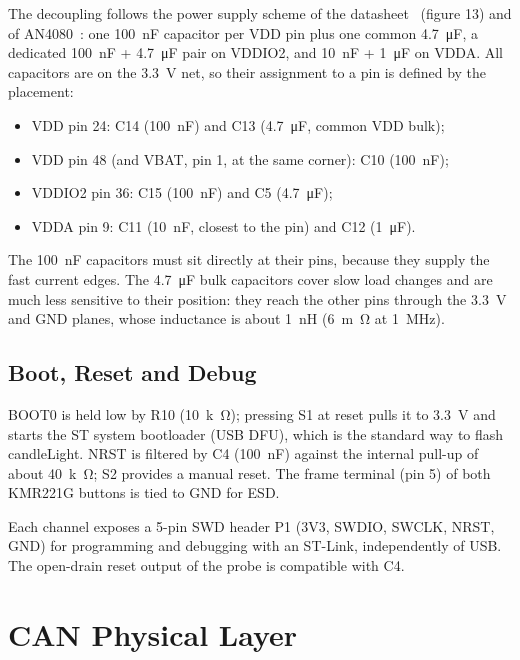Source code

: \documentclass[11pt,a4paper]{article}
\begin{document}
The decoupling follows the power supply scheme of the datasheet~\cite{stm32} (figure 13) and of
AN4080~\cite{an4080}: one \qty{100}{nF} capacitor per VDD pin plus one common \qty{4.7}{\micro F}, a dedicated \qty{100}{nF}
+ \qty{4.7}{\micro F} pair on VDDIO2, and \qty{10}{nF} + \qty{1}{\micro F} on VDDA. All capacitors are on the \qty{3.3}{V} net, so
their assignment to a pin is defined by the placement:
\begin{itemize}
    \item VDD pin 24: C14 (\qty{100}{nF}) and C13 (\qty{4.7}{\micro F}, common VDD bulk);
    \item VDD pin 48 (and VBAT, pin 1, at the same corner): C10 (\qty{100}{nF});
    \item VDDIO2 pin 36: C15 (\qty{100}{nF}) and C5 (\qty{4.7}{\micro F});
    \item VDDA pin 9: C11 (\qty{10}{nF}, closest to the pin) and C12 (\qty{1}{\micro F}).
\end{itemize}
The \qty{100}{nF} capacitors must sit directly at their pins, because they supply the fast current edges.
The \qty{4.7}{\micro F} bulk capacitors cover slow load changes and are much less sensitive to their position:
they reach the other pins through the \qty{3.3}{V} and GND planes, whose inductance is about \qty{1}{nH}
(\qty{6}{m\ohm} at \qty{1}{MHz}).

\subsection{Boot, Reset and Debug}

BOOT0 is held low by R10 (\qty{10}{k\ohm}); pressing S1 at reset pulls it to \qty{3.3}{V} and starts the ST system
bootloader (USB DFU), which is the standard way to flash candleLight. NRST is filtered by
C4 (\qty{100}{nF}) against the internal pull-up of about \qty{40}{k\ohm}; S2 provides a manual reset. The frame
terminal (pin 5) of both KMR221G buttons is tied to GND for ESD.

Each channel exposes a 5-pin SWD header P1 (3V3, SWDIO, SWCLK, NRST, GND) for
programming and debugging with an ST-Link, independently of USB. The open-drain reset
output of the probe is compatible with C4.

\newpage
\section{CAN Physical Layer}
\end{document}
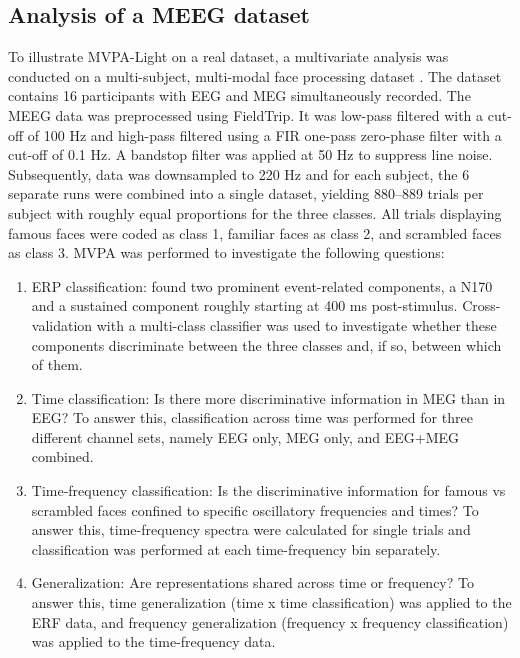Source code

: \documentclass[utf8]{frontiersSCNS} %
\begin{document}
\subsection{Analysis of a MEEG dataset}

To illustrate MVPA-Light on a real dataset, a multivariate analysis was conducted on a multi-subject, multi-modal face processing dataset \citep{Wakeman2015ADataset,Wakeman2014OpenfMRI}. The dataset contains 16 participants with EEG and MEG simultaneously recorded. The MEEG data was preprocessed using FieldTrip. It was low-pass filtered with a cut-off of 100 Hz and high-pass filtered using a FIR one-pass zero-phase filter with a cut-off of 0.1 Hz. A bandstop filter was applied at 50 Hz to suppress line noise. Subsequently, data was downsampled to 220 Hz and for each subject, the 6 separate runs were combined into a single dataset, yielding 880--889 trials per subject with roughly equal proportions for the three classes. All trials displaying famous faces were coded as class 1, familiar faces as class 2, and scrambled faces as class 3. MVPA was performed to investigate the following questions:

\begin{enumerate}
    \item ERP classification: \cite{Wakeman2015ADataset} found two prominent event-related components, a N170 and a sustained component roughly starting at 400 ms post-stimulus. Cross-validation with a multi-class classifier was used to investigate whether these components discriminate between the three classes and, if so, between which of them.
    \item Time classification: Is there more discriminative information in MEG than in EEG? To answer this, classification across time was performed for three different channel sets, namely EEG only, MEG only, and EEG+MEG combined.
    \item Time-frequency classification: Is the discriminative information for famous vs scrambled faces confined to specific oscillatory frequencies and times? To answer this, time-frequency spectra were calculated for single trials and classification was performed at each time-frequency bin separately.
    \item Generalization: Are representations shared across time \citep{King2014} or frequency? To answer this, time generalization (time x time classification) was applied to the ERF data, and frequency generalization (frequency x frequency classification) was applied to the time-frequency data.
\end{enumerate}
\end{document}
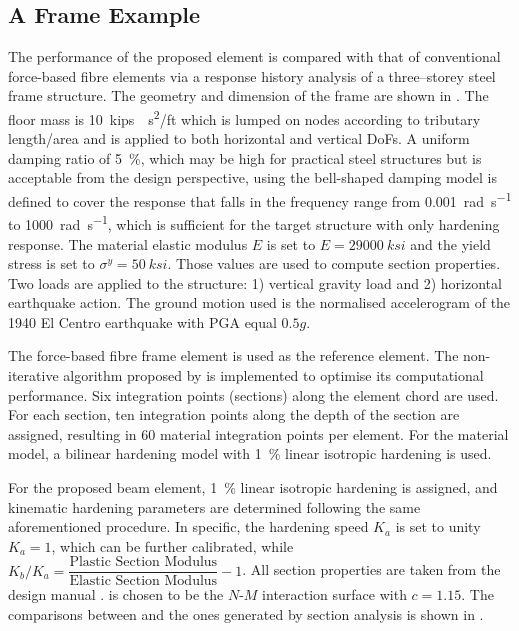 \subsection{A Frame Example}
The performance of the proposed element is compared with that of conventional force-based fibre elements via a response history analysis of a three--storey steel frame structure.
The geometry and dimension of the frame are shown in .
The floor mass is \SI{10}{kips\cdot{}s^2/ft} which is lumped on nodes according to tributary length/area and is applied to both horizontal and vertical DoFs.
A uniform damping ratio of \SI{5}{\percent}, which may be high for practical steel structures but is acceptable from the design perspective, using the bell-shaped damping model \citep{Lee2020a,Lee2020b,Lee2021,Lee2022} is defined to cover the response that falls in the frequency range from \SI{0.001}{\radian\per\second} to \SI{1000}{\radian\per\second}, which is sufficient for the target structure with only hardening response.
The material elastic modulus $E$ is set to $E=\SI{29000}{ksi}$ and the yield stress is set to $\sigma^y=\SI{50}{ksi}$.
Those values are used to compute section properties.
Two loads are applied to the structure: 1) vertical gravity load and 2) horizontal earthquake action.
The ground motion used is the normalised accelerogram of the 1940 El Centro earthquake with PGA equal $0.5g$.

The force-based fibre frame element \citep{Spacone1996} is used as the reference element.
The non-iterative algorithm proposed by \citet{Neuenhofer:Filippou:97:Evaluation} is implemented to optimise its computational performance.
Six integration points (sections) along the element chord are used.
For each section, ten integration points along the depth of the section are assigned, resulting in \num{60} material integration points per element.
For the material model, a bilinear hardening model with \SI{1}{\percent} linear isotropic hardening is used.

For the proposed beam element, \SI{1}{\percent} linear isotropic hardening is assigned, and kinematic hardening parameters are determined following the same aforementioned procedure. In specific, the hardening speed $K_a$ is set to unity $K_a=1$, which can be further calibrated, while $K_b/K_a=\dfrac{\text{Plastic Section Modulus}}{\text{Elastic Section Modulus}}-1$.
All section properties are taken from the design manual \citep{AISC2017}.  is chosen to be the $N$-$M$ interaction surface with $c=1.15$. The comparisons between  and the ones generated by section analysis is shown in .

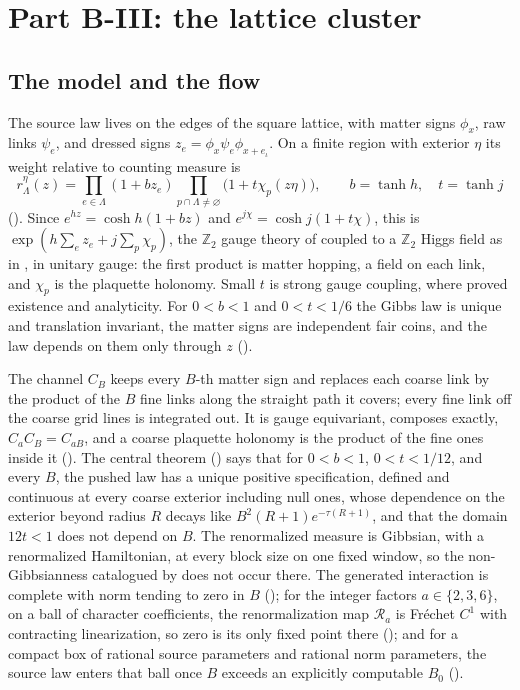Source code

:\section{Part B-III: the lattice cluster}
\label{comp:sb-lattice}

\subsection{The model and the flow}
\label{comp:sb-lattice-flow}

The source law lives on the edges of the square lattice, with matter signs \(\phi_x\), raw links \(\psi_e\),
and dressed signs \(z_e=\phi_x\psi_e\phi_{x+e_\iota}\). On a finite region with exterior \(\eta\) its weight
relative to counting measure is
\[
r^\eta_\Lambda(z)=\prod_{e\in\Lambda}(1+bz_e)\prod_{p\cap\Lambda\neq\varnothing}\bigl(1+t\chi_p(z\eta)\bigr),
\qquad b=\tanh h,\quad t=\tanh j
\]
(). Since \(e^{hz}=\cosh h(1+bz)\) and \(e^{j\chi}=\cosh j(1+t\chi)\), this is
\(\exp(h\sum_ez_e+j\sum_p\chi_p)\), the \(\mathbb Z_2\) gauge theory of \citet{Wegner1971} coupled to a
\(\mathbb Z_2\) Higgs field as in \citet{FradkinShenker1979}, in unitary gauge: the first product is matter
hopping, a field on each link, and \(\chi_p\) is the plaquette holonomy. Small \(t\) is strong gauge
coupling, where \citet{OsterwalderSeiler1978} proved existence and analyticity. For \(0<b<1\) and \(0<t<1/6\)
the Gibbs law is unique and translation invariant, the matter signs are independent fair coins, and the
law depends on them only through \(z\) ().

The channel \(C_B\) keeps every \(B\)-th matter sign and replaces each coarse link by the product of the
\(B\) fine links along the straight path it covers; every fine link off the coarse grid lines is integrated
out. It is gauge equivariant, composes exactly, \(C_aC_B=C_{aB}\), and a coarse plaquette holonomy is the
product of the fine ones inside it (). The central theorem
() says that for \(0<b<1\), \(0<t<1/12\), and every \(B\), the
pushed law has a unique positive specification, defined and continuous at every coarse exterior including
null ones, whose dependence on the exterior beyond radius \(R\) decays like \(B^2(R+1)e^{-\tau(R+1)}\), and
that the domain \(12t<1\) does not depend on \(B\). The renormalized measure is Gibbsian, with a
renormalized Hamiltonian, at every block size on one fixed window, so the non-Gibbsianness catalogued by
\citet{VanEnterFernandezSokal1993} does not occur there. The generated interaction is complete with norm tending
to zero in \(B\) (); for the integer factors \(a\in\{2,3,6\}\), on a
ball of character coefficients, the renormalization map \(\mathscr R_a\) is Fréchet \(C^1\) with contracting
linearization, so zero is its only fixed point there (); and for a
compact box of rational source parameters and rational norm parameters, the source law enters that ball once
\(B\) exceeds an explicitly computable \(B_0\) ().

○ ○ ○ ○ ○ ○ ○

* Action item:
Check each line of these records for the string "their" and state only how many lines have it.

* Answer space:
3